As Joe Strupp, a senior editor at Editor & Publisher, wrote in the current issue of New Jersey Monthly, “Many in the business – especially those whose jobs have evaporated – question whether these decimated newspapers can continue to fill the Garden State’s information needs.”
This has been the sentiment in several eulogistic and nostalgic pieces on the state of journalism not only in New Jersey, but also nationwide. “What will the public know — and what will the public not know — if our poorly understood, and often unappreciated, craft perishes in the Darwinian jungle?” John S. Carroll, a former editor of three major U.S. dailies, said in a 2006 speech to the American Society of Newspaper Editors.
But for those who are consumers of the news with no professional or personal attachment to the industry and its employees, the glass is half full. We live in an era in which news and information are more readily available and more accessible than ever. It comes not from traditional media outlets such as newspapers, radio and TV, but from blogs, YouTube, Twitter and other new media.
Putting aside concerns over the fiscal struggles news organizations are facing, as well as the personal crises that journalists and their families experience when jobs are lost, think about why we as consumers read newspapers, watch television and listen to radio. We do so primarily to obtain news and information that it is important to us.
For several years now, the Internet has served this function, generally in a manner much more user-friendly than traditional media outlets. The Internet provides news and information faster than any other media. And it does so with great convenience and accessibility – bringing text, audio, video and interactivity directly to our desktops, laptops and handheld devices. It also makes it possible to personalize the news, allowing us to eliminate or filter those items that have little interest or impact on our lives.
Why pick up a newspaper when a few clicks of the mouse can yield everything from the latest details on the federal stimulus package to what your kid’s school is serving for lunch this week? Likewise, the stock prices and sports scores found online usually are more current than those in traditional media outlets. Here in New Jersey, the state web site can tell you the status of any bill pending in the Legislature, link you to many of the same studies and reports lawmakers are using to make decisions, and even allow you to access live and archived audio and video of committee hearings and voting sessions.
But veteran journalists such as Carroll contend that, despite the many benefits of the Internet, there still remains an important role for traditional media. Journalists serve as watchdogs over government and conduct investigative reporting that helps and protect citizens. “Newspapers dig up the news. Others repackage it,” Carroll said in his speech to the American Society of Newspaper Editors. “The blogs, noisy as they are, have virtually no reporters. They may be keen critics, or assiduous fact checkers, but do they add materially to the nation’s supply of original reporting? No, they don’t.”

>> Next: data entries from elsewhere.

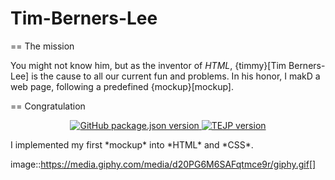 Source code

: # Tim-Berners-Lee


== The mission

You might not know him, but as the inventor of *HTML*, {timmy}[Tim Berners-Lee]
is the cause to all our current fun and problems. In his honor, I makD a
web page, following a predefined {mockup}[mockup].

== Congratulation
<p align="center">
  <a href="#">
    <img src="https://img.shields.io/badge/markup-html-orange" alt="GitHub package.json version">
  </a>
  <a href="#" target="_blank" rel="noopener">
    <img src="https://img.shields.io/badge/design-css-blue" alt="TEJP version">
  </a>
</p>
I implemented my first *mockup* into *HTML*
and *CSS*. 

image::https://media.giphy.com/media/d20PG6M6SAFqtmce9r/giphy.gif[]

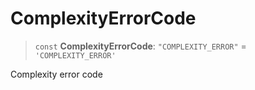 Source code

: # ComplexityErrorCode

> `const` **ComplexityErrorCode**: `"COMPLEXITY_ERROR"` = `'COMPLEXITY_ERROR'`

Complexity error code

While much of Carroll’s comment rings true, the truth is new media have substantially and forever altered the landscape of the industry.
Bloggers played an instrumental role in Dan Rather’s departure from CBS; Twitter feeds provided some of the first accounts of last year’s terrorist attacks in Mumbai, and The New York Times has even entered the picture, elevating the status of its Interactive Newsroom Technology group which develops and implements a wide variety of projects that go far beyond simply placing the content of the newspaper’s print version online. The projects bring Times readers “closer through comments and interactivity, rendering the relationship between reporter and audience more intimate, immediate, exposed,” Emily Nussbaum explained in a New York magazine article about the group.
The time to debate new media versus traditional media is over. The industry no longer is changing. It has changed. Those willing to embrace change will survive. Those who attempt to carry on as they did in the past may not be so fortunate.
As Bob Dylan warned some 35 years ago when he declared The Times They Are A-Changin’: “You better start swimmin’ or you’ll sink like a stone.”
Dylan is a good model for the news industry to follow. He practices what he preaches. In an earlier era, he rose to notoriety with just a guitar, a harmonica and his songs. Today, he hosts his own radio show – and it’s on a satellite station.